WHAT NEEDS TO BE DONE
In the listing below, locate the line with "- 🔭 I’m currently working on ..." and the line with "## 使用 nodejs开发的 axe-admin后台", then output both and everything between them exactly, minus any pictures.

RECORDS FOR THE EXERCISE
——

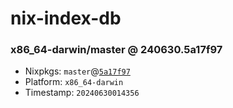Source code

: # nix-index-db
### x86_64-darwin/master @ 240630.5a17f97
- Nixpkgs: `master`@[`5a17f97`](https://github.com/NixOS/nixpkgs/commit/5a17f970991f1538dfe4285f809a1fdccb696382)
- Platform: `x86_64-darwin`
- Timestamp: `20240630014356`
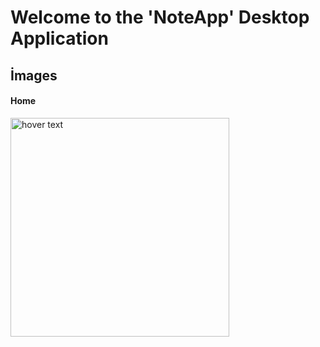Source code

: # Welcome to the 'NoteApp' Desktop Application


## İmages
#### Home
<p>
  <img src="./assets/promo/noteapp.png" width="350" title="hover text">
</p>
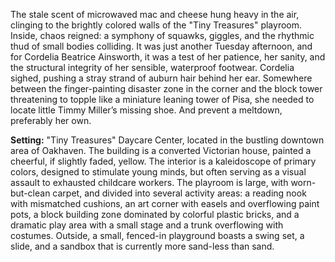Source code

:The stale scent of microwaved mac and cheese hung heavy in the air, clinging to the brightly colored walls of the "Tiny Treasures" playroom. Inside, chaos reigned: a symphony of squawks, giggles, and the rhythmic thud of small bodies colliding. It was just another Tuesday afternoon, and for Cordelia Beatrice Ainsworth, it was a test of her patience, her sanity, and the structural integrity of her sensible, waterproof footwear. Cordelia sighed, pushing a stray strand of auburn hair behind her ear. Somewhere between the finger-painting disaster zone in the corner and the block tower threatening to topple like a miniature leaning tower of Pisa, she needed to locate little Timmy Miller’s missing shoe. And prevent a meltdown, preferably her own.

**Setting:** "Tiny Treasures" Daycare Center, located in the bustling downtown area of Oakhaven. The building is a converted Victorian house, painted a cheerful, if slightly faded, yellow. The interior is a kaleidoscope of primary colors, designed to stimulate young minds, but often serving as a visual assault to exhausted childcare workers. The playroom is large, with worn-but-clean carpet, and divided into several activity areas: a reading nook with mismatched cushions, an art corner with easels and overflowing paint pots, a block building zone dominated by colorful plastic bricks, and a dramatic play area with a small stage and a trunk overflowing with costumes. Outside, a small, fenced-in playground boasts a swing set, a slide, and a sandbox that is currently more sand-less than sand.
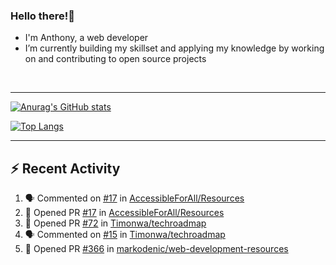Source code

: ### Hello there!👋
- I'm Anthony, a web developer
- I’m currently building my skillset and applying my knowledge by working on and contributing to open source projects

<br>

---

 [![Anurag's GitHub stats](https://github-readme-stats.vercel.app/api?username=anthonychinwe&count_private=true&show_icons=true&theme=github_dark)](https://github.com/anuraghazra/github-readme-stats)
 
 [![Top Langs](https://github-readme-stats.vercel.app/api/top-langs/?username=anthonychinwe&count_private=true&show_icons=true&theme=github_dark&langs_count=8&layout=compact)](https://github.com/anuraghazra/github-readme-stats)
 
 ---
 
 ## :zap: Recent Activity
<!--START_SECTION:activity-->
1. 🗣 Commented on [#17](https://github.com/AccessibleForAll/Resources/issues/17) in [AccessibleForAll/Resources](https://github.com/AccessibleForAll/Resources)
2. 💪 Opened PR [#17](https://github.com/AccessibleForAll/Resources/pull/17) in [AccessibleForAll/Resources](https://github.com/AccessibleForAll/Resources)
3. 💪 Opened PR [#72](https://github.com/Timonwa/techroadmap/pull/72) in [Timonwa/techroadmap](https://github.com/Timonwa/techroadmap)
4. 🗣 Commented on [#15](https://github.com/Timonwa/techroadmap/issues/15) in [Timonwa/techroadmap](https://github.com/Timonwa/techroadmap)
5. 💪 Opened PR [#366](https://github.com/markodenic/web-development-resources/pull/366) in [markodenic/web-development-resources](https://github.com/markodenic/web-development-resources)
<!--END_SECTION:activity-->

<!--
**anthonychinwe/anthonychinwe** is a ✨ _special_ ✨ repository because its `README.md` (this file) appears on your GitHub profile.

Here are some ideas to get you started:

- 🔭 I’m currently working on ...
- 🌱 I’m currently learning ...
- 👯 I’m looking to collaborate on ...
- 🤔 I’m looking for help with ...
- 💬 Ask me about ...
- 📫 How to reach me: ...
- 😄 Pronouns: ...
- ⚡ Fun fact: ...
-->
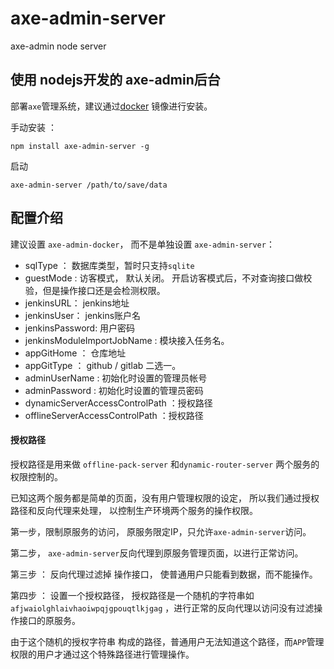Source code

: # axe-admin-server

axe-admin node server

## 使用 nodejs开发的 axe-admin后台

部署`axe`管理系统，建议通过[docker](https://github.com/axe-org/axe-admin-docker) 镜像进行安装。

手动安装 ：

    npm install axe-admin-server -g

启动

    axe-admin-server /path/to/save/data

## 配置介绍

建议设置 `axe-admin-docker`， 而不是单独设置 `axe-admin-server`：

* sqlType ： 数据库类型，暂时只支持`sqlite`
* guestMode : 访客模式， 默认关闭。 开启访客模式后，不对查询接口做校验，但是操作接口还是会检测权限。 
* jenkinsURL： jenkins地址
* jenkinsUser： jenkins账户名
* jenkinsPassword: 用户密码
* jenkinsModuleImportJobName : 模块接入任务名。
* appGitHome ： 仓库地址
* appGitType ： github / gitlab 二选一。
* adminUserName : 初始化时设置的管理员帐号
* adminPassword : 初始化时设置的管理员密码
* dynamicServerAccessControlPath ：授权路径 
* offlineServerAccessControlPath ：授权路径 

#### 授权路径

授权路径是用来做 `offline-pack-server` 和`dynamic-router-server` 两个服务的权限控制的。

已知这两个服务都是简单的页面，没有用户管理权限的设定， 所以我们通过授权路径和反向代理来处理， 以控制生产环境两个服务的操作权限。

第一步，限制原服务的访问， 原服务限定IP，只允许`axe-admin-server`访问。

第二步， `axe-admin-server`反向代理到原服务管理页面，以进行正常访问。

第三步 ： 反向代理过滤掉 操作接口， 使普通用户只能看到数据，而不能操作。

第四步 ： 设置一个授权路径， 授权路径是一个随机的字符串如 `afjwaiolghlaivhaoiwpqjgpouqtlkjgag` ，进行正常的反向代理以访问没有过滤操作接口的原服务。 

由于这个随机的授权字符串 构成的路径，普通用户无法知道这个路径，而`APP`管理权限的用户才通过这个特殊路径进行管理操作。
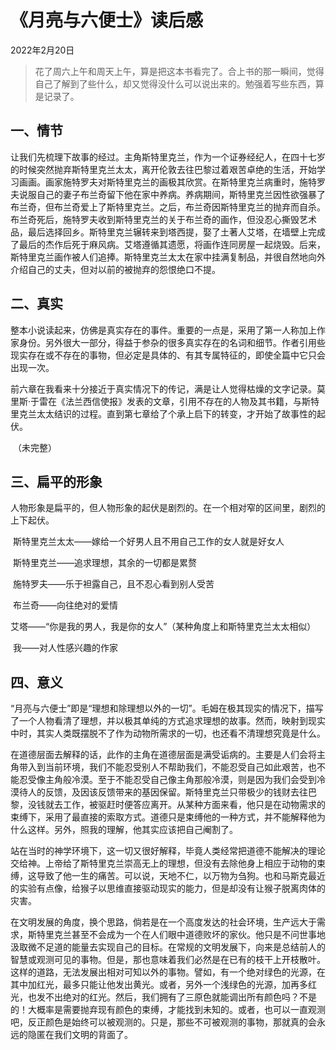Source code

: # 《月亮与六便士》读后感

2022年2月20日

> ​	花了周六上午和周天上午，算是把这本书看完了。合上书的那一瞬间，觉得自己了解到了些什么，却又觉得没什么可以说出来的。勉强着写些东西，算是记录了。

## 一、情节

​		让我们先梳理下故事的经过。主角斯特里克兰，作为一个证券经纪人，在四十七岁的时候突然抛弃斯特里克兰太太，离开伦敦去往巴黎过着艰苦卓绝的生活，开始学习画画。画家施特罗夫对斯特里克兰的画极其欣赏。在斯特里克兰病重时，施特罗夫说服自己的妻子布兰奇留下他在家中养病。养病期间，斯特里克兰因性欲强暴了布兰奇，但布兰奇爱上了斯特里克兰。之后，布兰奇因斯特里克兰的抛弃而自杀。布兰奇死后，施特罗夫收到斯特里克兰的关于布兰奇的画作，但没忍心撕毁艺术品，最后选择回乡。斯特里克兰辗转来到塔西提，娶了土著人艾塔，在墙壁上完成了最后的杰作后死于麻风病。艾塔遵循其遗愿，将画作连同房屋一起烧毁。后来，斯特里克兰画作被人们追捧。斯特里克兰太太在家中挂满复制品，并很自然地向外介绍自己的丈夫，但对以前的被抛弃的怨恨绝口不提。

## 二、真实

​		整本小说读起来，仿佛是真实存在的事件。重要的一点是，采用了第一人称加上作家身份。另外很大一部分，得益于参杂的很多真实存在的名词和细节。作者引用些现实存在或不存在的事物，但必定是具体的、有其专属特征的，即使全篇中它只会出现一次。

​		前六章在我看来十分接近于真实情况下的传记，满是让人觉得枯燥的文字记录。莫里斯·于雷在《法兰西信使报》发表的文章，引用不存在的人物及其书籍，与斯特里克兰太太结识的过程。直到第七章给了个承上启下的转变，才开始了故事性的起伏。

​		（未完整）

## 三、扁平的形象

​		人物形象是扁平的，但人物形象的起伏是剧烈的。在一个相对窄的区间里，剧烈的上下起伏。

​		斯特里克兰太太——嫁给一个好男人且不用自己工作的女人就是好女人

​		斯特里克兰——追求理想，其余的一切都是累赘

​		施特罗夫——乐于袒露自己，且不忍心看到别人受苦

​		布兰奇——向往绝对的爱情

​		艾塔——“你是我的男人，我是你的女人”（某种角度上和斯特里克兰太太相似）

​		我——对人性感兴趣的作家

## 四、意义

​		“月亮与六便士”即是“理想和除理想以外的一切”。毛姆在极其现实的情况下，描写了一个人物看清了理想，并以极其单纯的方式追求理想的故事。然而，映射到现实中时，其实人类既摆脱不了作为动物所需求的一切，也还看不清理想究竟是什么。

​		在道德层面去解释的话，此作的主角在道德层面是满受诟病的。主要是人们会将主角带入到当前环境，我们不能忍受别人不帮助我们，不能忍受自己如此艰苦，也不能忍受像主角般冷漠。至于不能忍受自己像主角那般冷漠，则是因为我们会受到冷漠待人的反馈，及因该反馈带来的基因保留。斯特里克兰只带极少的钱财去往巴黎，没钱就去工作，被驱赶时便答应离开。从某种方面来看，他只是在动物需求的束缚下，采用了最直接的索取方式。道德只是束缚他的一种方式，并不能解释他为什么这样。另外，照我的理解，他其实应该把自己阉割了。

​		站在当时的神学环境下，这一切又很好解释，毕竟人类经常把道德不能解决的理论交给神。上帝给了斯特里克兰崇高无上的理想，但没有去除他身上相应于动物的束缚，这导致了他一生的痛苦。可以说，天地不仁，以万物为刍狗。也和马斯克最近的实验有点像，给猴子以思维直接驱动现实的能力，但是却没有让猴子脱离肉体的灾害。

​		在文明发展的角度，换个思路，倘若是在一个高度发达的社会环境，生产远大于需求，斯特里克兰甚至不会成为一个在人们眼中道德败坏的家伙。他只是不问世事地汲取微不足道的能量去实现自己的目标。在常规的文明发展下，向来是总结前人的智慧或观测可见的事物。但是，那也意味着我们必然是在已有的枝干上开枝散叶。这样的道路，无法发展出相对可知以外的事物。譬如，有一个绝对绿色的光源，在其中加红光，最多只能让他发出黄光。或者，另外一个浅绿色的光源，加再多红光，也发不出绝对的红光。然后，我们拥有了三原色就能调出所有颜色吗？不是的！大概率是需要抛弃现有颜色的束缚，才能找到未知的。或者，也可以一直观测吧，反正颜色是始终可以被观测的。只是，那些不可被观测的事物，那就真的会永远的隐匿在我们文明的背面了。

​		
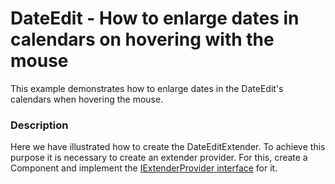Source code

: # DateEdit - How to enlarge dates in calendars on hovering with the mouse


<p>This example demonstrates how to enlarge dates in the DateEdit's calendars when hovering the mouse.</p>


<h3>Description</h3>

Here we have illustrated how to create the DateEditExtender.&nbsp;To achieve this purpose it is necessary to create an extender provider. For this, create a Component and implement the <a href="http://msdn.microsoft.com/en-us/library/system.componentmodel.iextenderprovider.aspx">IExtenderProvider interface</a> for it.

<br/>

——

SOLUTION
- 🔭 I’m currently working on ...
- 🌱 I’m currently learning ...
- 👯 I’m looking to collaborate on ...
- 🤔 I’m looking for help with ...
- 💬 Ask me about ...
- 📫 How to reach me: ...
- 😄 Pronouns: ...
- ⚡ Fun fact: ...
-->
Source code

: # axe-admin-server

axe-admin node server

## 使用 nodejs开发的 axe-admin后台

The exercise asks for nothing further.